__Prompt__.
Each entry below should be restated word for word, without any picture it contains.

__Available data__.
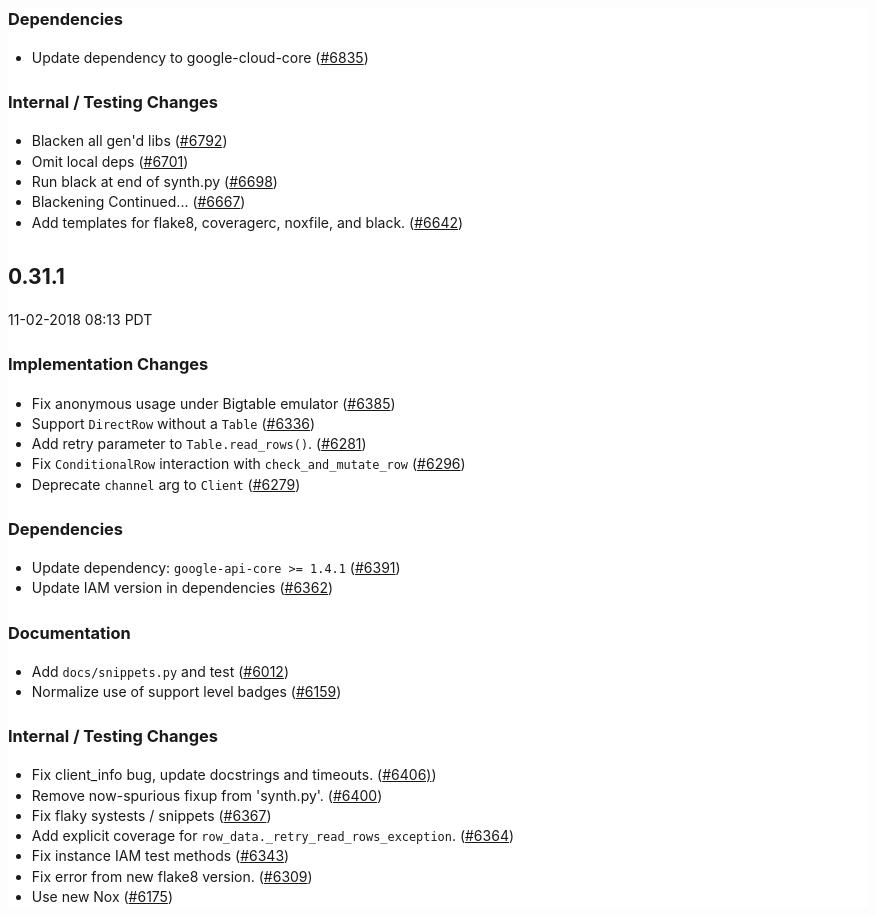 ### Dependencies
- Update dependency to google-cloud-core ([#6835](https://github.com/googleapis/google-cloud-python/pull/6835))

### Internal / Testing Changes
- Blacken all gen'd libs ([#6792](https://github.com/googleapis/google-cloud-python/pull/6792))
- Omit local deps ([#6701](https://github.com/googleapis/google-cloud-python/pull/6701))
- Run black at end of synth.py ([#6698](https://github.com/googleapis/google-cloud-python/pull/6698))
- Blackening Continued... ([#6667](https://github.com/googleapis/google-cloud-python/pull/6667))
- Add templates for flake8, coveragerc, noxfile, and black. ([#6642](https://github.com/googleapis/google-cloud-python/pull/6642))

## 0.31.1

11-02-2018 08:13 PDT

### Implementation Changes
- Fix anonymous usage under Bigtable emulator ([#6385](https://github.com/GoogleCloudPlatform/google-cloud-python/pull/6385))
- Support `DirectRow` without a `Table` ([#6336](https://github.com/GoogleCloudPlatform/google-cloud-python/pull/6336))
- Add retry parameter to `Table.read_rows()`. ([#6281](https://github.com/GoogleCloudPlatform/google-cloud-python/pull/6281))
- Fix `ConditionalRow` interaction with `check_and_mutate_row` ([#6296](https://github.com/GoogleCloudPlatform/google-cloud-python/pull/6296))
- Deprecate `channel` arg to `Client` ([#6279](https://github.com/GoogleCloudPlatform/google-cloud-python/pull/6279))

### Dependencies
- Update dependency: `google-api-core >= 1.4.1` ([#6391](https://github.com/GoogleCloudPlatform/google-cloud-python/pull/6391))
- Update IAM version in dependencies ([#6362](https://github.com/GoogleCloudPlatform/google-cloud-python/pull/6362))

### Documentation
- Add `docs/snippets.py` and test ([#6012](https://github.com/GoogleCloudPlatform/google-cloud-python/pull/6012))
- Normalize use of support level badges ([#6159](https://github.com/GoogleCloudPlatform/google-cloud-python/pull/6159))

### Internal / Testing Changes
- Fix client_info bug, update docstrings and timeouts. ([#6406)](https://github.com/GoogleCloudPlatform/google-cloud-python/pull/6406))
- Remove now-spurious fixup from 'synth.py'. ([#6400](https://github.com/GoogleCloudPlatform/google-cloud-python/pull/6400))
- Fix flaky systests / snippets ([#6367](https://github.com/GoogleCloudPlatform/google-cloud-python/pull/6367))
- Add explicit coverage for `row_data._retry_read_rows_exception`. ([#6364](https://github.com/GoogleCloudPlatform/google-cloud-python/pull/6364))
- Fix instance IAM test methods ([#6343](https://github.com/GoogleCloudPlatform/google-cloud-python/pull/6343))
- Fix error from new flake8 version. ([#6309](https://github.com/GoogleCloudPlatform/google-cloud-python/pull/6309))
- Use new Nox ([#6175](https://github.com/GoogleCloudPlatform/google-cloud-python/pull/6175))
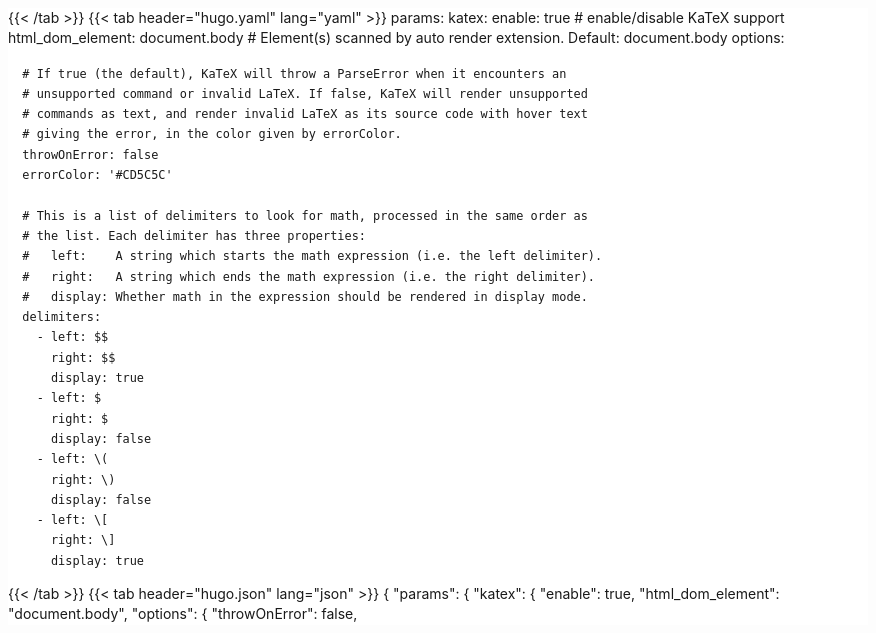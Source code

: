 {{< /tab >}}
{{< tab header="hugo.yaml" lang="yaml" >}}
params:
  katex:
    enable: true  # enable/disable KaTeX support
    html_dom_element: document.body  # Element(s) scanned by auto render extension. Default: document.body
    options:

      # If true (the default), KaTeX will throw a ParseError when it encounters an
      # unsupported command or invalid LaTeX. If false, KaTeX will render unsupported
      # commands as text, and render invalid LaTeX as its source code with hover text
      # giving the error, in the color given by errorColor.
      throwOnError: false
      errorColor: '#CD5C5C'

      # This is a list of delimiters to look for math, processed in the same order as
      # the list. Each delimiter has three properties:
      #   left:    A string which starts the math expression (i.e. the left delimiter).
      #   right:   A string which ends the math expression (i.e. the right delimiter).
      #   display: Whether math in the expression should be rendered in display mode.
      delimiters:
        - left: $$
          right: $$
          display: true
        - left: $
          right: $
          display: false
        - left: \(
          right: \)
          display: false
        - left: \[
          right: \]
          display: true
{{< /tab >}}
{{< tab header="hugo.json" lang="json" >}}
{
  "params": {
    "katex": {
      "enable": true,
      "html_dom_element": "document.body",
      "options": {
        "throwOnError": false,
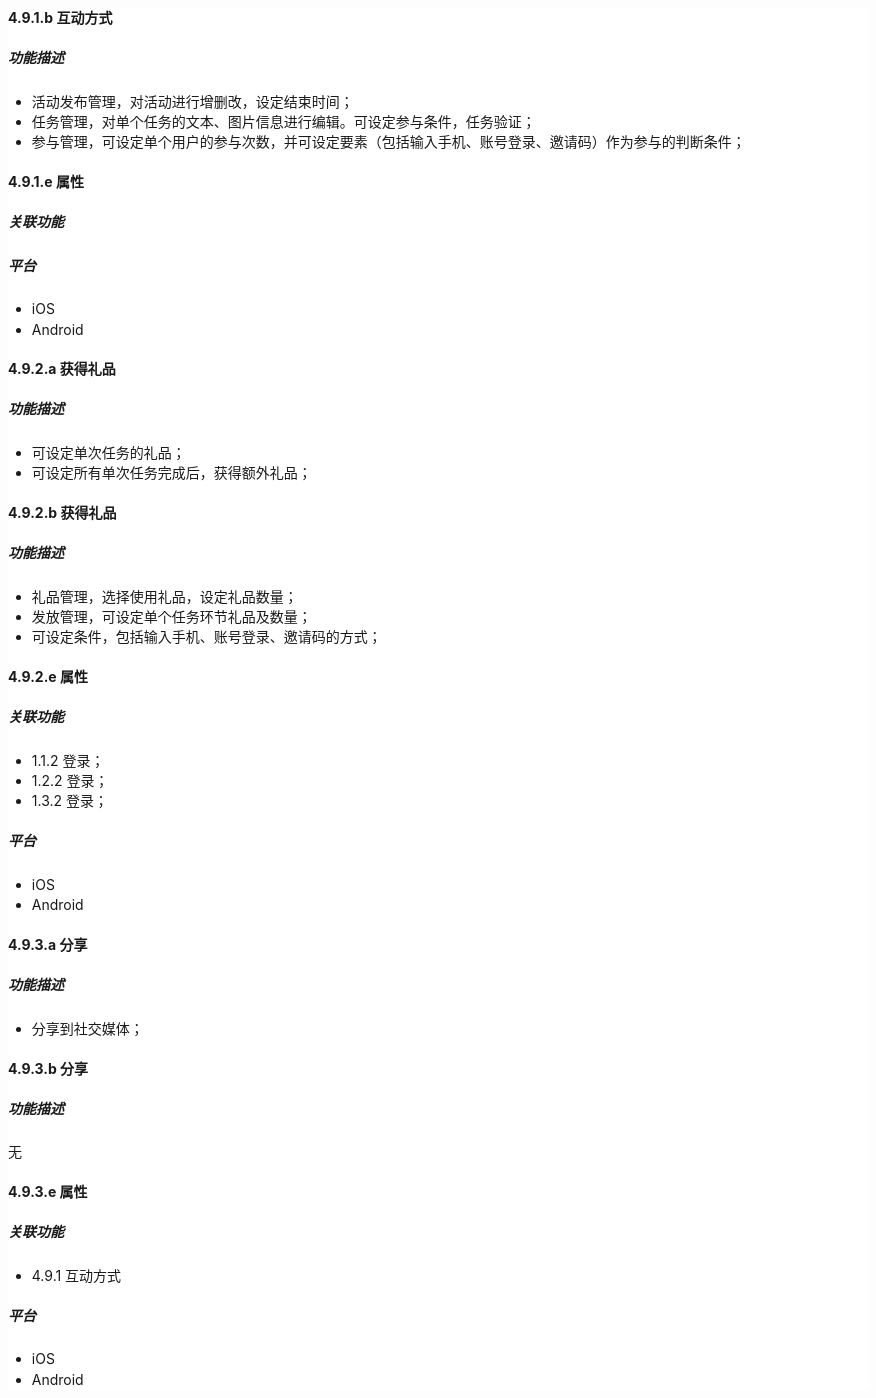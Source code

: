 #### 4.9.1.b 互动方式
##### 功能描述
- 活动发布管理，对活动进行增删改，设定结束时间；
- 任务管理，对单个任务的文本、图片信息进行编辑。可设定参与条件，任务验证；
- 参与管理，可设定单个用户的参与次数，并可设定要素（包括输入手机、账号登录、邀请码）作为参与的判断条件；

#### 4.9.1.e 属性
##### 关联功能

##### 平台
- iOS
- Android

#### 4.9.2.a 获得礼品
##### 功能描述
- 可设定单次任务的礼品；
- 可设定所有单次任务完成后，获得额外礼品；

#### 4.9.2.b 获得礼品
##### 功能描述
- 礼品管理，选择使用礼品，设定礼品数量；
- 发放管理，可设定单个任务环节礼品及数量；
- 可设定条件，包括输入手机、账号登录、邀请码的方式；

#### 4.9.2.e 属性
##### 关联功能
- 1.1.2 登录；
- 1.2.2 登录；
- 1.3.2 登录；

##### 平台
- iOS
- Android

#### 4.9.3.a 分享
##### 功能描述
- 分享到社交媒体；

#### 4.9.3.b 分享
##### 功能描述
无

#### 4.9.3.e 属性
##### 关联功能
- 4.9.1 互动方式

##### 平台
- iOS
- Android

__Exercise solution__.
 ### Dependencies
- Update dependency to google-cloud-core ([#6835](https://github.com/googleapis/google-cloud-python/pull/6835))

### Internal / Testing Changes
- Blacken all gen'd libs ([#6792](https://github.com/googleapis/google-cloud-python/pull/6792))
- Omit local deps ([#6701](https://github.com/googleapis/google-cloud-python/pull/6701))
- Run black at end of synth.py ([#6698](https://github.com/googleapis/google-cloud-python/pull/6698))
- Blackening Continued... ([#6667](https://github.com/googleapis/google-cloud-python/pull/6667))
- Add templates for flake8, coveragerc, noxfile, and black. ([#6642](https://github.com/googleapis/google-cloud-python/pull/6642))

## 0.31.1

11-02-2018 08:13 PDT

### Implementation Changes
- Fix anonymous usage under Bigtable emulator ([#6385](https://github.com/GoogleCloudPlatform/google-cloud-python/pull/6385))
- Support `DirectRow` without a `Table` ([#6336](https://github.com/GoogleCloudPlatform/google-cloud-python/pull/6336))
- Add retry parameter to `Table.read_rows()`. ([#6281](https://github.com/GoogleCloudPlatform/google-cloud-python/pull/6281))
- Fix `ConditionalRow` interaction with `check_and_mutate_row` ([#6296](https://github.com/GoogleCloudPlatform/google-cloud-python/pull/6296))
- Deprecate `channel` arg to `Client` ([#6279](https://github.com/GoogleCloudPlatform/google-cloud-python/pull/6279))

### Dependencies
- Update dependency: `google-api-core >= 1.4.1` ([#6391](https://github.com/GoogleCloudPlatform/google-cloud-python/pull/6391))
- Update IAM version in dependencies ([#6362](https://github.com/GoogleCloudPlatform/google-cloud-python/pull/6362))

### Documentation
- Add `docs/snippets.py` and test ([#6012](https://github.com/GoogleCloudPlatform/google-cloud-python/pull/6012))
- Normalize use of support level badges ([#6159](https://github.com/GoogleCloudPlatform/google-cloud-python/pull/6159))

### Internal / Testing Changes
- Fix client_info bug, update docstrings and timeouts. ([#6406)](https://github.com/GoogleCloudPlatform/google-cloud-python/pull/6406))
- Remove now-spurious fixup from 'synth.py'. ([#6400](https://github.com/GoogleCloudPlatform/google-cloud-python/pull/6400))
- Fix flaky systests / snippets ([#6367](https://github.com/GoogleCloudPlatform/google-cloud-python/pull/6367))
- Add explicit coverage for `row_data._retry_read_rows_exception`. ([#6364](https://github.com/GoogleCloudPlatform/google-cloud-python/pull/6364))
- Fix instance IAM test methods ([#6343](https://github.com/GoogleCloudPlatform/google-cloud-python/pull/6343))
- Fix error from new flake8 version. ([#6309](https://github.com/GoogleCloudPlatform/google-cloud-python/pull/6309))
- Use new Nox ([#6175](https://github.com/GoogleCloudPlatform/google-cloud-python/pull/6175))
Source code

: {{< /tab >}}
{{< tab header="hugo.yaml" lang="yaml" >}}
params:
  katex:
    enable: true  # enable/disable KaTeX support
    html_dom_element: document.body  # Element(s) scanned by auto render extension. Default: document.body
    options:

      # If true (the default), KaTeX will throw a ParseError when it encounters an
      # unsupported command or invalid LaTeX. If false, KaTeX will render unsupported
      # commands as text, and render invalid LaTeX as its source code with hover text
      # giving the error, in the color given by errorColor.
      throwOnError: false
      errorColor: '#CD5C5C'

      # This is a list of delimiters to look for math, processed in the same order as
      # the list. Each delimiter has three properties:
      #   left:    A string which starts the math expression (i.e. the left delimiter).
      #   right:   A string which ends the math expression (i.e. the right delimiter).
      #   display: Whether math in the expression should be rendered in display mode.
      delimiters:
        - left: $$
          right: $$
          display: true
        - left: $
          right: $
          display: false
        - left: \(
          right: \)
          display: false
        - left: \[
          right: \]
          display: true
{{< /tab >}}
{{< tab header="hugo.json" lang="json" >}}
{
  "params": {
    "katex": {
      "enable": true,
      "html_dom_element": "document.body",
      "options": {
        "throwOnError": false,
Source code

: #### 4.9.1.b 互动方式
##### 功能描述
- 活动发布管理，对活动进行增删改，设定结束时间；
- 任务管理，对单个任务的文本、图片信息进行编辑。可设定参与条件，任务验证；
- 参与管理，可设定单个用户的参与次数，并可设定要素（包括输入手机、账号登录、邀请码）作为参与的判断条件；

#### 4.9.1.e 属性
##### 关联功能

##### 平台
- iOS
- Android

#### 4.9.2.a 获得礼品
##### 功能描述
- 可设定单次任务的礼品；
- 可设定所有单次任务完成后，获得额外礼品；

#### 4.9.2.b 获得礼品
##### 功能描述
- 礼品管理，选择使用礼品，设定礼品数量；
- 发放管理，可设定单个任务环节礼品及数量；
- 可设定条件，包括输入手机、账号登录、邀请码的方式；

#### 4.9.2.e 属性
##### 关联功能
- 1.1.2 登录；
- 1.2.2 登录；
- 1.3.2 登录；

##### 平台
- iOS
- Android

#### 4.9.3.a 分享
##### 功能描述
- 分享到社交媒体；

#### 4.9.3.b 分享
##### 功能描述
无

#### 4.9.3.e 属性
##### 关联功能
- 4.9.1 互动方式

##### 平台
- iOS
- Android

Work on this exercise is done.